Whilst labour legislation encourages employers to adopt disciplinary rules that establish the standard of conduct expected from their employees, these rules must be reasonable, consistent with laws and public policy and not be arbitrary, capricious or unfair. With that being said, how do the requirements of reasonability and justifiability apply when employers want to implement a zero tolerance policy or approach? This question was addressed in the recent decision of the Labour Appeal Court in SGB Cape Octorex (Pty) Ltd v Metal and Engineering Industries Bargaining Council and Others.

In this matter, the employee worked as a supervisor at SGB Cape Octorex (Pty) Ltd ("SGB Cape"), a company that supplies equipment such as scaffolding, rope access and thermal insulation. One of SGB Cape's managers was informed that the employee was seen smoking cannabis whilst on duty. The manager confronted him with the allegation. The employee denied that he had been smoking any drugs. The employee took a urine and saliva test. Both showed the presence of tetrahydrocannabinol ("THC"), the active ingredient in cannabis, in the employee's system. He was charged with the disciplinary offence of having tested positive for THC, was found guilty, and dismissed.

He challenged the fairness of his dismissal. The arbitrator found the dismissal to be substantively unfair for the following reasons:

  • the employee pleaded guilty after the test results;
  • he had a clean record during his four years of employment;
  • he was a first time offender;
  • the employer did not suffer any prejudice;
  • due to his behaviour, the employee had been promoted to a supervisory position;
  • the employee was unlikely to repeat the same offence; and
  • the relationship between the parties could be restored.

Labour Court and Labour Appeal Court

On review, SGB Cape argued that the arbitrator had ignored the zero-tolerance policy adopted by the employer on the use of drugs at the workplace. The Labour Court ("LC") found that the zero-tolerance approach contention had no substance because no evidence was presented at the arbitration in this regard. The LC also found that there was no evidence that the employee had compromised the safety and integrity of other workers. Ultimately, the review application was dismissed.

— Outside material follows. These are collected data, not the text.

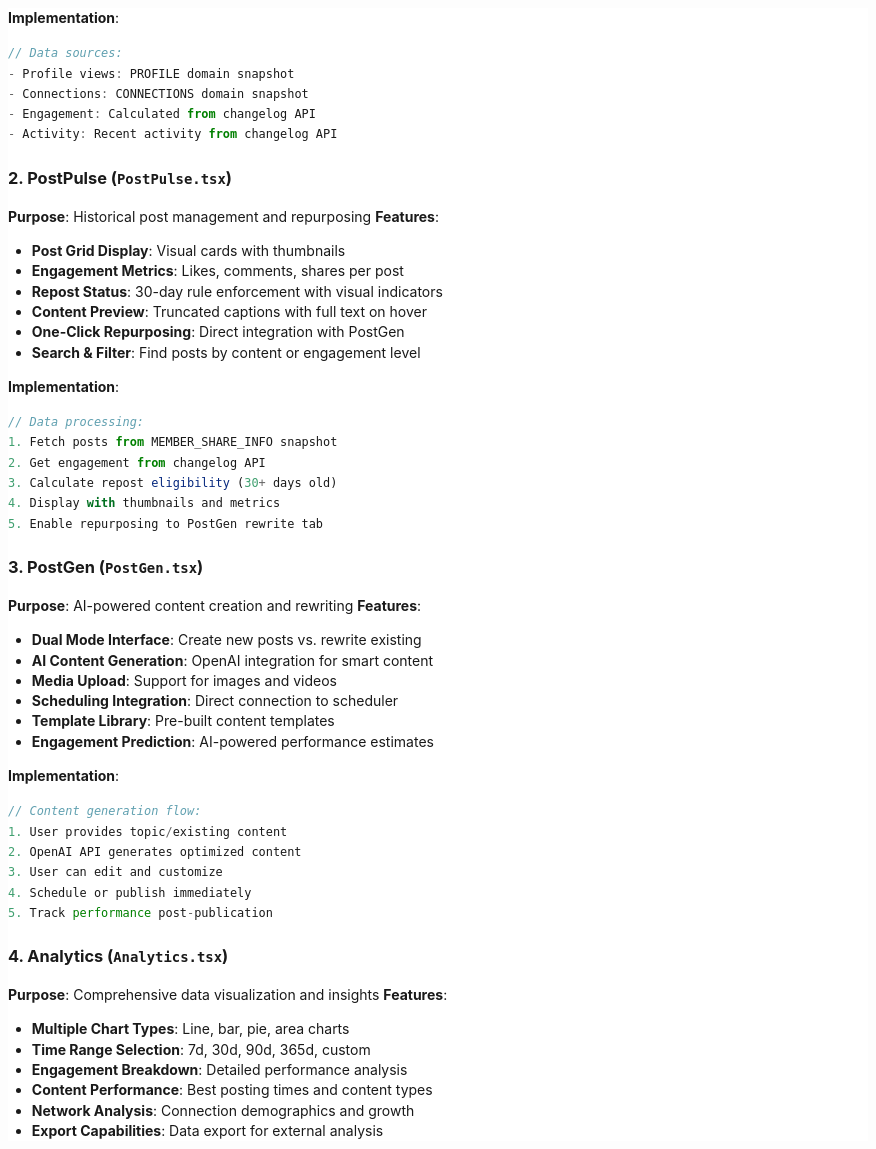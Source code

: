**Implementation**:
```typescript
// Data sources:
- Profile views: PROFILE domain snapshot
- Connections: CONNECTIONS domain snapshot
- Engagement: Calculated from changelog API
- Activity: Recent activity from changelog API
```

### 2. PostPulse (`PostPulse.tsx`)
**Purpose**: Historical post management and repurposing
**Features**:
- **Post Grid Display**: Visual cards with thumbnails
- **Engagement Metrics**: Likes, comments, shares per post
- **Repost Status**: 30-day rule enforcement with visual indicators
- **Content Preview**: Truncated captions with full text on hover
- **One-Click Repurposing**: Direct integration with PostGen
- **Search & Filter**: Find posts by content or engagement level

**Implementation**:
```typescript
// Data processing:
1. Fetch posts from MEMBER_SHARE_INFO snapshot
2. Get engagement from changelog API
3. Calculate repost eligibility (30+ days old)
4. Display with thumbnails and metrics
5. Enable repurposing to PostGen rewrite tab
```

### 3. PostGen (`PostGen.tsx`)
**Purpose**: AI-powered content creation and rewriting
**Features**:
- **Dual Mode Interface**: Create new posts vs. rewrite existing
- **AI Content Generation**: OpenAI integration for smart content
- **Media Upload**: Support for images and videos
- **Scheduling Integration**: Direct connection to scheduler
- **Template Library**: Pre-built content templates
- **Engagement Prediction**: AI-powered performance estimates

**Implementation**:
```typescript
// Content generation flow:
1. User provides topic/existing content
2. OpenAI API generates optimized content
3. User can edit and customize
4. Schedule or publish immediately
5. Track performance post-publication
```

### 4. Analytics (`Analytics.tsx`)
**Purpose**: Comprehensive data visualization and insights
**Features**:
- **Multiple Chart Types**: Line, bar, pie, area charts
- **Time Range Selection**: 7d, 30d, 90d, 365d, custom
- **Engagement Breakdown**: Detailed performance analysis
- **Content Performance**: Best posting times and content types
- **Network Analysis**: Connection demographics and growth
- **Export Capabilities**: Data export for external analysis
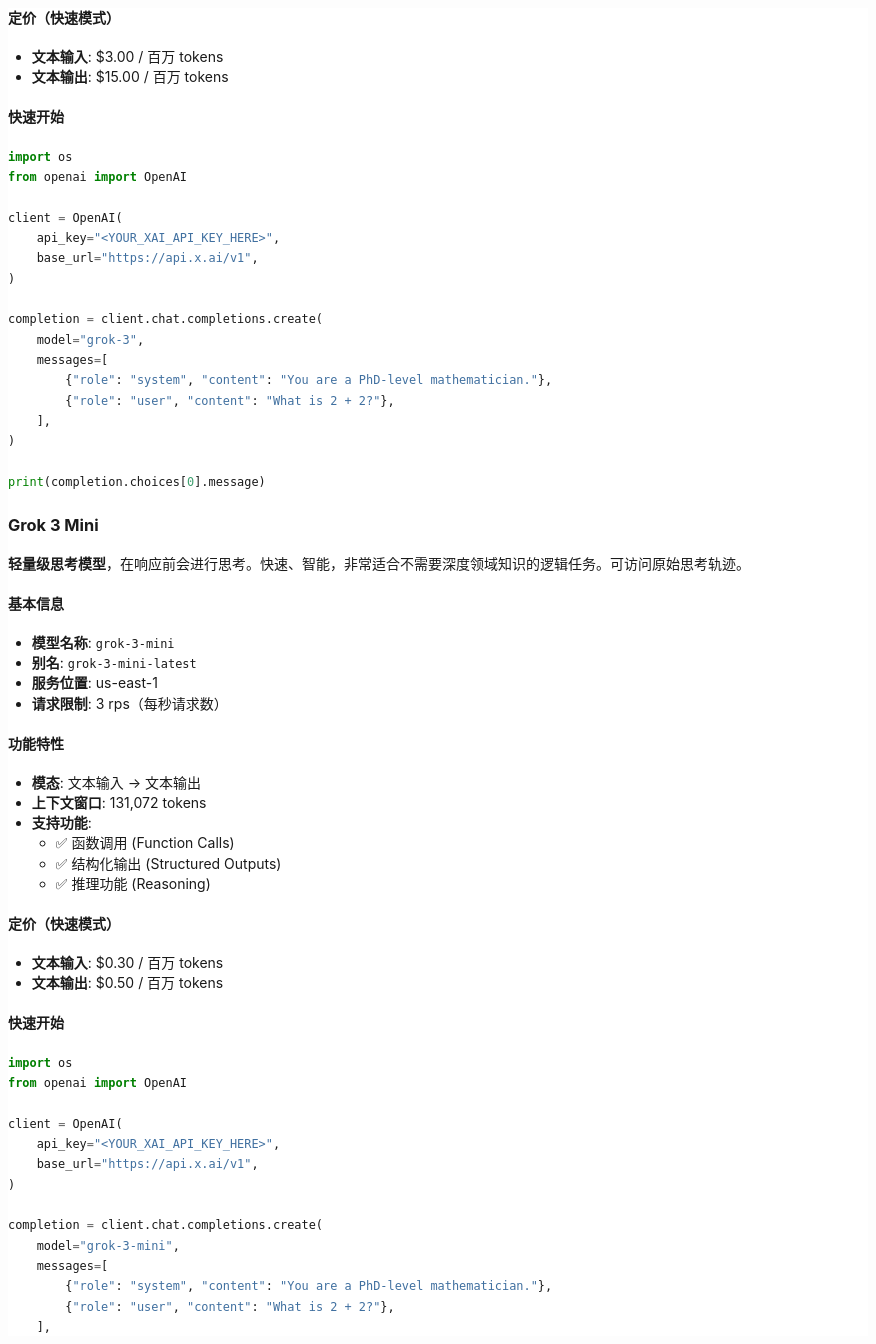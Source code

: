 #### 定价（快速模式）
- **文本输入**: $3.00 / 百万 tokens
- **文本输出**: $15.00 / 百万 tokens

#### 快速开始

```python
import os
from openai import OpenAI

client = OpenAI(
    api_key="<YOUR_XAI_API_KEY_HERE>",
    base_url="https://api.x.ai/v1",
)

completion = client.chat.completions.create(
    model="grok-3",
    messages=[
        {"role": "system", "content": "You are a PhD-level mathematician."},
        {"role": "user", "content": "What is 2 + 2?"},
    ],
)

print(completion.choices[0].message)
```

### Grok 3 Mini

**轻量级思考模型**，在响应前会进行思考。快速、智能，非常适合不需要深度领域知识的逻辑任务。可访问原始思考轨迹。

#### 基本信息
- **模型名称**: `grok-3-mini`
- **别名**: `grok-3-mini-latest`
- **服务位置**: us-east-1
- **请求限制**: 3 rps（每秒请求数）

#### 功能特性
- **模态**: 文本输入 → 文本输出
- **上下文窗口**: 131,072 tokens
- **支持功能**:
  - ✅ 函数调用 (Function Calls)
  - ✅ 结构化输出 (Structured Outputs)
  - ✅ 推理功能 (Reasoning)

#### 定价（快速模式）
- **文本输入**: $0.30 / 百万 tokens
- **文本输出**: $0.50 / 百万 tokens

#### 快速开始

```python
import os
from openai import OpenAI

client = OpenAI(
    api_key="<YOUR_XAI_API_KEY_HERE>",
    base_url="https://api.x.ai/v1",
)

completion = client.chat.completions.create(
    model="grok-3-mini",
    messages=[
        {"role": "system", "content": "You are a PhD-level mathematician."},
        {"role": "user", "content": "What is 2 + 2?"},
    ],
```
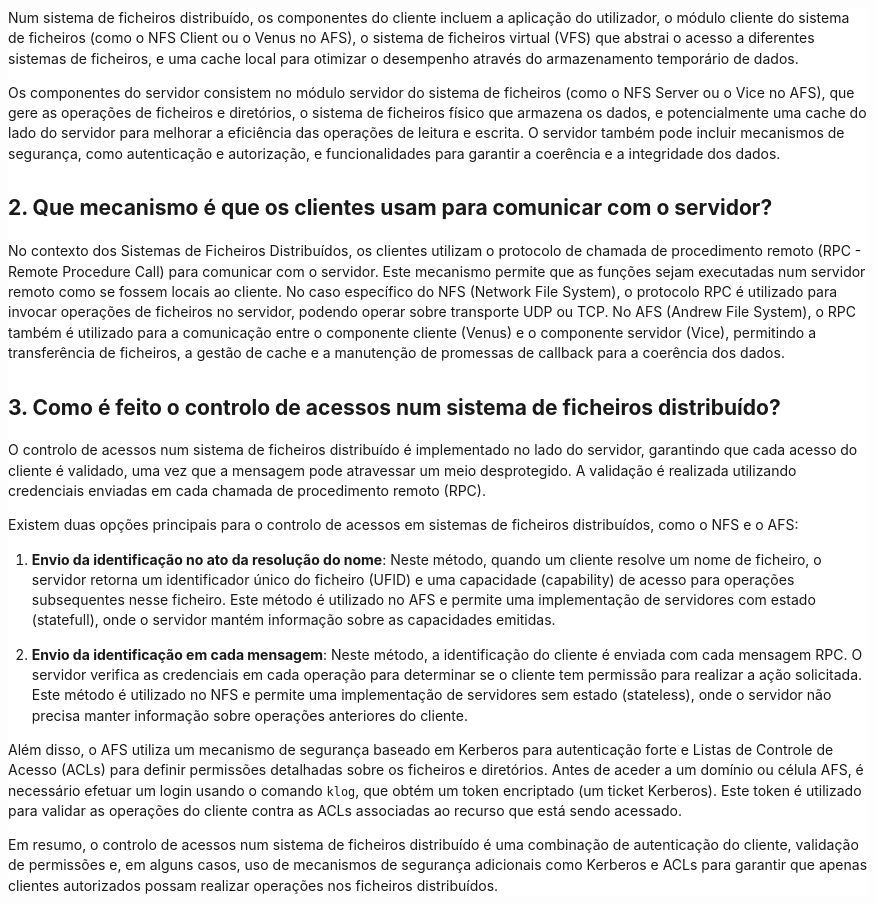 Num sistema de ficheiros distribuído, os componentes do cliente incluem a aplicação do utilizador, o módulo cliente do sistema de ficheiros (como o NFS Client ou o Venus no AFS), o sistema de ficheiros virtual (VFS) que abstrai o acesso a diferentes sistemas de ficheiros, e uma cache local para otimizar o desempenho através do armazenamento temporário de dados.

Os componentes do servidor consistem no módulo servidor do sistema de ficheiros (como o NFS Server ou o Vice no AFS), que gere as operações de ficheiros e diretórios, o sistema de ficheiros físico que armazena os dados, e potencialmente uma cache do lado do servidor para melhorar a eficiência das operações de leitura e escrita. O servidor também pode incluir mecanismos de segurança, como autenticação e autorização, e funcionalidades para garantir a coerência e a integridade dos dados.


## 2. Que mecanismo é que os clientes usam para comunicar com o servidor?
No contexto dos Sistemas de Ficheiros Distribuídos, os clientes utilizam o protocolo de chamada de procedimento remoto (RPC - Remote Procedure Call) para comunicar com o servidor. Este mecanismo permite que as funções sejam executadas num servidor remoto como se fossem locais ao cliente. No caso específico do NFS (Network File System), o protocolo RPC é utilizado para invocar operações de ficheiros no servidor, podendo operar sobre transporte UDP ou TCP. No AFS (Andrew File System), o RPC também é utilizado para a comunicação entre o componente cliente (Venus) e o componente servidor (Vice), permitindo a transferência de ficheiros, a gestão de cache e a manutenção de promessas de callback para a coerência dos dados.

## 3. Como é feito o controlo de acessos num sistema de ficheiros distribuído?
O controlo de acessos num sistema de ficheiros distribuído é implementado no lado do servidor, garantindo que cada acesso do cliente é validado, uma vez que a mensagem pode atravessar um meio desprotegido. A validação é realizada utilizando credenciais enviadas em cada chamada de procedimento remoto (RPC).

Existem duas opções principais para o controlo de acessos em sistemas de ficheiros distribuídos, como o NFS e o AFS:

1. **Envio da identificação no ato da resolução do nome**: Neste método, quando um cliente resolve um nome de ficheiro, o servidor retorna um identificador único do ficheiro (UFID) e uma capacidade (capability) de acesso para operações subsequentes nesse ficheiro. Este método é utilizado no AFS e permite uma implementação de servidores com estado (statefull), onde o servidor mantém informação sobre as capacidades emitidas.

2. **Envio da identificação em cada mensagem**: Neste método, a identificação do cliente é enviada com cada mensagem RPC. O servidor verifica as credenciais em cada operação para determinar se o cliente tem permissão para realizar a ação solicitada. Este método é utilizado no NFS e permite uma implementação de servidores sem estado (stateless), onde o servidor não precisa manter informação sobre operações anteriores do cliente.

Além disso, o AFS utiliza um mecanismo de segurança baseado em Kerberos para autenticação forte e Listas de Controle de Acesso (ACLs) para definir permissões detalhadas sobre os ficheiros e diretórios. Antes de aceder a um domínio ou célula AFS, é necessário efetuar um login usando o comando `klog`, que obtém um token encriptado (um ticket Kerberos). Este token é utilizado para validar as operações do cliente contra as ACLs associadas ao recurso que está sendo acessado.

Em resumo, o controlo de acessos num sistema de ficheiros distribuído é uma combinação de autenticação do cliente, validação de permissões e, em alguns casos, uso de mecanismos de segurança adicionais como Kerberos e ACLs para garantir que apenas clientes autorizados possam realizar operações nos ficheiros distribuídos.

On appeal, the Labour Appeal Court ("LAC") disagreed with the arbitrator and the LC's findings. It found that:

  • the employee only admitted guilt after he was informed that the tests results were positive, and therefore had no choice but to do so;
  • regardless of whether the employee had a clean record, a first offence attracted dismissal since the disciplinary policy was clear in this regard;
  • there was prejudice to the company since a breach of the policy undermined the authority of the employer. This would be prejudicial to the administration of discipline. SGB Cape was also concerned about the safety of its employees since they were working at heights;
  • there was no evidence to show that the good behaviour of the employee was the reason for his promotion to a supervisory position. In any event, the role of a supervisor placed him in a position of trust and thus militated against a lenient sanction;
  • there was no evidence to support the view that the employee would not commit the same offence in future; and
  • there was no evidence to show that the broken relationship could be restored.

The LAC set aside the award and found the dismissal to be fair.

Comment

In the earlier decision of Shoprite Checkers (Pty) Ltd v Tokiso Dispute Settlement and others, the LAC adopted a strict approach to the adoption of zero tolerance policies and held that such a policy had to be justified. It stated that:

"It is also necessary to make some further remarks as regards dismissal for a first offence ie a "zero tolerance" policy. A dismissal will only be fair if it is procedurally and substantively fair. A commissioner of the CCMA or other arbitrator is the initial and primary judge of whether a decision is fair. As the code of good practice enjoins, commissioners will accept a zero tolerance if the circumstances of the case warrant the employer adopting such an approach. But the law does not allow an employer to adopt a zero tolerance approach for all infractions, regardless of its appropriateness or proportionality to the offence, and then expect a commissioner to fall in line with such an approach...."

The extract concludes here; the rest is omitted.